Data entries
^^^^^^^^^^^^^^^^

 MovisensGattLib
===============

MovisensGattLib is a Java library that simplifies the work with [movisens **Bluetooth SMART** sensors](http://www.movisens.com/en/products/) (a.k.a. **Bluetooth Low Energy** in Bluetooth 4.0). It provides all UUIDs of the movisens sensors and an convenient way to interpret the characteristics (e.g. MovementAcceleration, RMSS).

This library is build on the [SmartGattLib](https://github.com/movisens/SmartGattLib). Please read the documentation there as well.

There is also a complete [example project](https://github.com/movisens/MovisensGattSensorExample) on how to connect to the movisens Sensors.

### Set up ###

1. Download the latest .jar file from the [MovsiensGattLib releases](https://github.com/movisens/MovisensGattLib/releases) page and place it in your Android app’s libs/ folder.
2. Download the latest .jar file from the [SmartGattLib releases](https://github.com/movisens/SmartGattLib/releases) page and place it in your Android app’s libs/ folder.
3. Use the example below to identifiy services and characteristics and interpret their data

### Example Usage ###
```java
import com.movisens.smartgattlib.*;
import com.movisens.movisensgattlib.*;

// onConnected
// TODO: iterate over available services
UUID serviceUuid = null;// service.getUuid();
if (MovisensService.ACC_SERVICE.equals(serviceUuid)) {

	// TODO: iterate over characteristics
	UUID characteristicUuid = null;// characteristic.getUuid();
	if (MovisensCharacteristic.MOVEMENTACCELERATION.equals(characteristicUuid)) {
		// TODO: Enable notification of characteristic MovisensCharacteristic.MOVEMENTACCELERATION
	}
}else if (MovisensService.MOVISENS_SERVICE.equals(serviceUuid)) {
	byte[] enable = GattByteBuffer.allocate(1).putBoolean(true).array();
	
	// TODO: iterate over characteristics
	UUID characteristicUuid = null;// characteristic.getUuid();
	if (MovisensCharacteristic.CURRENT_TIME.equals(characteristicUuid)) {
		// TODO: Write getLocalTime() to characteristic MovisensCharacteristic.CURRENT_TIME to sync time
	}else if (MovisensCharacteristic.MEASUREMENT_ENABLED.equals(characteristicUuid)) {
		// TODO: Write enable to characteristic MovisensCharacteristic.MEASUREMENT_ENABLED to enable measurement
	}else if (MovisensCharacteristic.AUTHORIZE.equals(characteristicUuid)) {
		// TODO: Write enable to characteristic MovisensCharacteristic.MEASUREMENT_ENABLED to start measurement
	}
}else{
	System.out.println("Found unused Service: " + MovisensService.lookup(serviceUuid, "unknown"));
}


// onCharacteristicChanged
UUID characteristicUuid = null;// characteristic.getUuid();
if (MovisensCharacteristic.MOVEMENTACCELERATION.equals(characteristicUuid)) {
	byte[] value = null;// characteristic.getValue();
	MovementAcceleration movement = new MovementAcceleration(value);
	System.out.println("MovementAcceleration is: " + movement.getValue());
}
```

^^^^^^^^^^^^^^^^

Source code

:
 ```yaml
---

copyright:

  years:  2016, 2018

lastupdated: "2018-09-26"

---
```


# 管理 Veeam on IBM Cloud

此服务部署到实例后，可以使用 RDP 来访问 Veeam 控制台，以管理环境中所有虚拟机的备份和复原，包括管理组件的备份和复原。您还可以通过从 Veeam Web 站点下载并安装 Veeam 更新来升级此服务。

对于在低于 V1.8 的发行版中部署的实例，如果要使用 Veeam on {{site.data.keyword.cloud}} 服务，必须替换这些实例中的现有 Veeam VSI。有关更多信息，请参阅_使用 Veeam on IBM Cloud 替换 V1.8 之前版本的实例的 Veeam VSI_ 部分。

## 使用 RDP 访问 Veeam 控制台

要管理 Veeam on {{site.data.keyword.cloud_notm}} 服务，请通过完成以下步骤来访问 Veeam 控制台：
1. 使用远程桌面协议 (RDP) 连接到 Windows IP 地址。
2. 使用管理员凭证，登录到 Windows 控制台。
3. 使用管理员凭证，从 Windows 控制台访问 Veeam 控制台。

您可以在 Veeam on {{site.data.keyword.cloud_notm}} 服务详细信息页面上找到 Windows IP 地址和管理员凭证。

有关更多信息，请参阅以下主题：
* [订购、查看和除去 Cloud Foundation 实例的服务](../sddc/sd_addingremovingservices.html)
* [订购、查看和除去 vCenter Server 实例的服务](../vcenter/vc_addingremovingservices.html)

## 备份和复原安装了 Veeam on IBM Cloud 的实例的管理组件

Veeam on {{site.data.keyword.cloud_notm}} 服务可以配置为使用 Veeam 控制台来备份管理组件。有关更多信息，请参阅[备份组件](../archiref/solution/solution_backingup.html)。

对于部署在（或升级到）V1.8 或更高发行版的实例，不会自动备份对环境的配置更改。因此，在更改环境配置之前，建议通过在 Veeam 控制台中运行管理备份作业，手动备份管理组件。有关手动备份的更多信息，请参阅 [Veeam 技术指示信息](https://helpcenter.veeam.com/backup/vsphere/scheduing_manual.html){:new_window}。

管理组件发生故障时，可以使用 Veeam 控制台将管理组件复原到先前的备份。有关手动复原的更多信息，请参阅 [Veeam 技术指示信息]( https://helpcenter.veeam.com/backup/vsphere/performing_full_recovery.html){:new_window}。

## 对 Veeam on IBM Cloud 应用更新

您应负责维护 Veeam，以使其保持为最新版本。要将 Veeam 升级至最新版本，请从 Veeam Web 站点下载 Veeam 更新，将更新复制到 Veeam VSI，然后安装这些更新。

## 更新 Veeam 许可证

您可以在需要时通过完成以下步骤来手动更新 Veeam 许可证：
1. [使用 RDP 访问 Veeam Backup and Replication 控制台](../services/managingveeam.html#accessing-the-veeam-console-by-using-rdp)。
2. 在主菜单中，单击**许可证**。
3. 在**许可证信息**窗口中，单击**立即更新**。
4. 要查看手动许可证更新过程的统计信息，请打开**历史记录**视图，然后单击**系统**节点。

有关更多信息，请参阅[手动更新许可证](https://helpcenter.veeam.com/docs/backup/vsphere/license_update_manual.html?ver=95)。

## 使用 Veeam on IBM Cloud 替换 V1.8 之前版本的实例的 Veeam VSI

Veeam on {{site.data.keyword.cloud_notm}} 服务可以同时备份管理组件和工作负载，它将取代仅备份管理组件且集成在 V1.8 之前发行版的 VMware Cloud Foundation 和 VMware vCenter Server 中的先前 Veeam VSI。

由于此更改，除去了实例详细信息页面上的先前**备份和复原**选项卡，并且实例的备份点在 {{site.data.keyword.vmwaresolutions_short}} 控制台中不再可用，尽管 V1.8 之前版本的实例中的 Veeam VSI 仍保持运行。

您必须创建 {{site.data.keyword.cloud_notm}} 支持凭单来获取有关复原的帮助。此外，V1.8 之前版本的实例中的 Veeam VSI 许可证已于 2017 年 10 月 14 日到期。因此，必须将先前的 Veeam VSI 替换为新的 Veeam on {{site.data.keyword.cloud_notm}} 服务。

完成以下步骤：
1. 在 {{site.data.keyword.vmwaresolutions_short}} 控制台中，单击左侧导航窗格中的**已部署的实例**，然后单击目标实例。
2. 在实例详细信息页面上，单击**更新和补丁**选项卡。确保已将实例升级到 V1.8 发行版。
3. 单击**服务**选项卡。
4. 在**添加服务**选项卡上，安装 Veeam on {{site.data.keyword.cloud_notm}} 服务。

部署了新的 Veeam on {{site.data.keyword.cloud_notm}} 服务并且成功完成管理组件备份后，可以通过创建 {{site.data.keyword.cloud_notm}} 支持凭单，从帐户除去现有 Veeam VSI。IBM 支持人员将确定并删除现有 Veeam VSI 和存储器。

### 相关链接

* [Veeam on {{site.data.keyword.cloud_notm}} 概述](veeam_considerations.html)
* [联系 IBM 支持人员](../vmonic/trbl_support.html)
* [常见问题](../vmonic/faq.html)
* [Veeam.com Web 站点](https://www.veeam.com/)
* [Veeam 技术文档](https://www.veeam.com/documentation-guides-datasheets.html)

^^^^^^^^^^^^^^^^

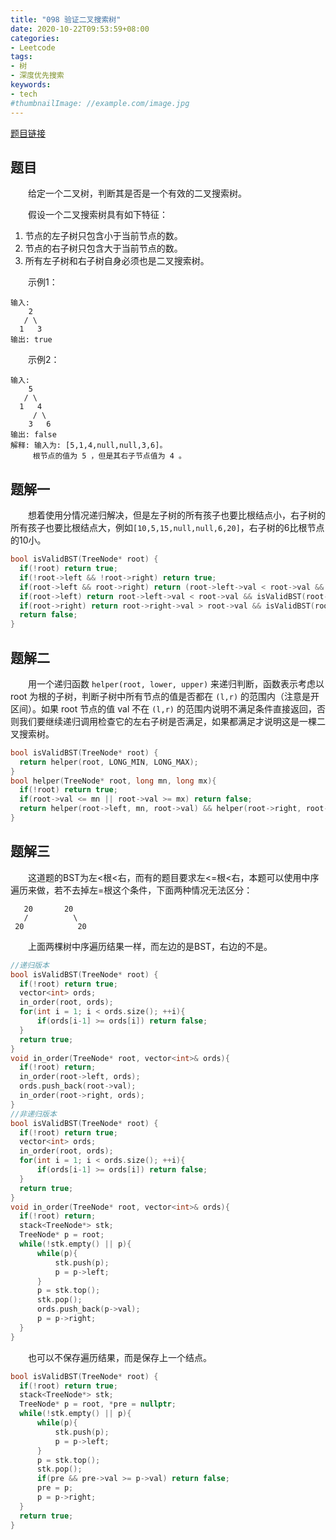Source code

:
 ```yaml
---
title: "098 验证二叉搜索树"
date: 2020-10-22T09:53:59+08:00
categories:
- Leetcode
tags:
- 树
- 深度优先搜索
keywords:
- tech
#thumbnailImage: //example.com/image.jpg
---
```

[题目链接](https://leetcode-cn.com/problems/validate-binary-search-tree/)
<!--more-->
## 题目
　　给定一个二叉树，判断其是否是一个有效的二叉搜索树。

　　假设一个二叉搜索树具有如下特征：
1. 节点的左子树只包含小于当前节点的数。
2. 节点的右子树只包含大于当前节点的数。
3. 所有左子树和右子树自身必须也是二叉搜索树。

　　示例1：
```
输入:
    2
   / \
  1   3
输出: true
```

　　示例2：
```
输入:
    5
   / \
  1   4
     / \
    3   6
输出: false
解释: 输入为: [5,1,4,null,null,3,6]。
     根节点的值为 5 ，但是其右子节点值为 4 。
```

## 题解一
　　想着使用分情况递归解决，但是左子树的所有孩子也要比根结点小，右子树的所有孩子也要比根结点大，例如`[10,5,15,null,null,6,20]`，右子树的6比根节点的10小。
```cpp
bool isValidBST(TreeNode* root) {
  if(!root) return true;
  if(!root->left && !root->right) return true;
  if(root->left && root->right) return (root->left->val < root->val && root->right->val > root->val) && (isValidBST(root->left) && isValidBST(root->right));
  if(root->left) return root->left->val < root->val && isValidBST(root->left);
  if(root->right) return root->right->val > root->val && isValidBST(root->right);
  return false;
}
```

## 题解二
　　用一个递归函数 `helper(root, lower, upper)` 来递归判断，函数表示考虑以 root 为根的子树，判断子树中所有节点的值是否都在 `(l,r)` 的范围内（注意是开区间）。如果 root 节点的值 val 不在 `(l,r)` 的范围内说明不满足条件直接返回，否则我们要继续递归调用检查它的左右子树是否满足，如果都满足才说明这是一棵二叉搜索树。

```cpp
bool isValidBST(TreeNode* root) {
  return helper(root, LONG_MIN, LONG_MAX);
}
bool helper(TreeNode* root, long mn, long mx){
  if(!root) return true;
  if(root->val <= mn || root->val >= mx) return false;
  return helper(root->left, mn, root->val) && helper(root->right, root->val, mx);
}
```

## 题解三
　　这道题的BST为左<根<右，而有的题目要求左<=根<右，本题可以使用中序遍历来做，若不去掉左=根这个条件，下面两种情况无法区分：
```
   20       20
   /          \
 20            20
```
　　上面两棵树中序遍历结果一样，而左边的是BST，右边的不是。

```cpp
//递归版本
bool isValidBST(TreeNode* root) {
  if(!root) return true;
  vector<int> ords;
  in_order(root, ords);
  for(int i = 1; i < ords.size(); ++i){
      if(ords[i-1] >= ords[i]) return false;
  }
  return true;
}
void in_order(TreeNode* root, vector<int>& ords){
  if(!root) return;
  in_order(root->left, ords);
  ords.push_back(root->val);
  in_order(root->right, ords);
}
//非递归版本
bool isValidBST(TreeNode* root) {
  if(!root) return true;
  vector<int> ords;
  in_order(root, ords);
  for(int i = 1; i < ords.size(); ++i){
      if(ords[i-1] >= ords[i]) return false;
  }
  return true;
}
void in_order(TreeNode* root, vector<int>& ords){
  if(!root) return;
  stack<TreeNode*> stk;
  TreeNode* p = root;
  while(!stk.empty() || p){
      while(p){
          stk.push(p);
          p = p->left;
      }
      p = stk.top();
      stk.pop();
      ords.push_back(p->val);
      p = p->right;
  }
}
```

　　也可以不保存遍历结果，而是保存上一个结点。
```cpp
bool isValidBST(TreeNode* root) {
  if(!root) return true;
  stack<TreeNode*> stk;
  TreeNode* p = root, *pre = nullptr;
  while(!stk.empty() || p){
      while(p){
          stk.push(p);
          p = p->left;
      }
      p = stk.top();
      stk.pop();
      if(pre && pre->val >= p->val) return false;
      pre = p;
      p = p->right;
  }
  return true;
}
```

^^^^^^^^^^^^^^^^

Only one stretch of the entries above is wanted: the lines from the one containing "1. Download the" through the one containing "3. Use the example". Please reproduce it exactly.

1. Download the latest .jar file from the [MovsiensGattLib releases](https://github.com/movisens/MovisensGattLib/releases) page and place it in your Android app’s libs/ folder.
2. Download the latest .jar file from the [SmartGattLib releases](https://github.com/movisens/SmartGattLib/releases) page and place it in your Android app’s libs/ folder.
3. Use the example below to identifiy services and characteristics and interpret their data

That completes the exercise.